**Problem description**. Output the records below again, precisely as they are written.

**Input for this task**.
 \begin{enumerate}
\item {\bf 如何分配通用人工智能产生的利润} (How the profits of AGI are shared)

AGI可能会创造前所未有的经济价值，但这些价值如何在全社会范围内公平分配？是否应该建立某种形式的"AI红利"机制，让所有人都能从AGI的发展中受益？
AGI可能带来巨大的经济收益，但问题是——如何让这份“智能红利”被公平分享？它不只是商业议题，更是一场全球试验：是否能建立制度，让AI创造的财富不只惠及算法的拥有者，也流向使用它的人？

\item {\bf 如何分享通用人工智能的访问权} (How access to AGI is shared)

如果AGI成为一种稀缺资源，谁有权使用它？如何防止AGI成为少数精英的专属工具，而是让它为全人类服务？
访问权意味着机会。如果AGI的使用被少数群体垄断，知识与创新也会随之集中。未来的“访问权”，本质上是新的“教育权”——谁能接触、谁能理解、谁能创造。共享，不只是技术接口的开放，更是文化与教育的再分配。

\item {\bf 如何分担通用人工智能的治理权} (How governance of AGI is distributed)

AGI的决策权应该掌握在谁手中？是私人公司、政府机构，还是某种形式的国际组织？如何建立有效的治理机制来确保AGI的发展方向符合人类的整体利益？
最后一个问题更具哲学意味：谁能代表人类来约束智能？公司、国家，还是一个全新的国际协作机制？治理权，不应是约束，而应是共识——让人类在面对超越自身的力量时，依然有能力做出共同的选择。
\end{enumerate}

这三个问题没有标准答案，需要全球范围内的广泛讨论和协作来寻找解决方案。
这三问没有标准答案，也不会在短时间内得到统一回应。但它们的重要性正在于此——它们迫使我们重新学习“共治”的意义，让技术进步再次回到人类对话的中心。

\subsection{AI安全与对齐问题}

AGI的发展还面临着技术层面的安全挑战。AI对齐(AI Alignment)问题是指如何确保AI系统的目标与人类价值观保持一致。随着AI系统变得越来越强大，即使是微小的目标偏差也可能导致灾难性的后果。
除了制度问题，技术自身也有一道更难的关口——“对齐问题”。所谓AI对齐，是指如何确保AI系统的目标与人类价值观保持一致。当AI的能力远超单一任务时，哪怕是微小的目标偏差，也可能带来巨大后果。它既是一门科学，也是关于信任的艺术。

**Result of the task**.
 \begin{enumerate}
\item {\bf 如何分配通用人工智能产生的利润} (How the profits of AGI are shared)

AGI可能会创造前所未有的经济价值，但这些价值如何在全社会范围内公平分配？是否应该建立某种形式的"AI红利"机制，让所有人都能从AGI的发展中受益？
AGI可能带来巨大的经济收益，但问题是——如何让这份“智能红利”被公平分享？它不只是商业议题，更是一场全球试验：是否能建立制度，让AI创造的财富不只惠及算法的拥有者，也流向使用它的人？

\item {\bf 如何分享通用人工智能的访问权} (How access to AGI is shared)

如果AGI成为一种稀缺资源，谁有权使用它？如何防止AGI成为少数精英的专属工具，而是让它为全人类服务？
访问权意味着机会。如果AGI的使用被少数群体垄断，知识与创新也会随之集中。未来的“访问权”，本质上是新的“教育权”——谁能接触、谁能理解、谁能创造。共享，不只是技术接口的开放，更是文化与教育的再分配。

\item {\bf 如何分担通用人工智能的治理权} (How governance of AGI is distributed)

AGI的决策权应该掌握在谁手中？是私人公司、政府机构，还是某种形式的国际组织？如何建立有效的治理机制来确保AGI的发展方向符合人类的整体利益？
最后一个问题更具哲学意味：谁能代表人类来约束智能？公司、国家，还是一个全新的国际协作机制？治理权，不应是约束，而应是共识——让人类在面对超越自身的力量时，依然有能力做出共同的选择。
\end{enumerate}

这三个问题没有标准答案，需要全球范围内的广泛讨论和协作来寻找解决方案。
这三问没有标准答案，也不会在短时间内得到统一回应。但它们的重要性正在于此——它们迫使我们重新学习“共治”的意义，让技术进步再次回到人类对话的中心。

\subsection{AI安全与对齐问题}

AGI的发展还面临着技术层面的安全挑战。AI对齐(AI Alignment)问题是指如何确保AI系统的目标与人类价值观保持一致。随着AI系统变得越来越强大，即使是微小的目标偏差也可能导致灾难性的后果。
除了制度问题，技术自身也有一道更难的关口——“对齐问题”。所谓AI对齐，是指如何确保AI系统的目标与人类价值观保持一致。当AI的能力远超单一任务时，哪怕是微小的目标偏差，也可能带来巨大后果。它既是一门科学，也是关于信任的艺术。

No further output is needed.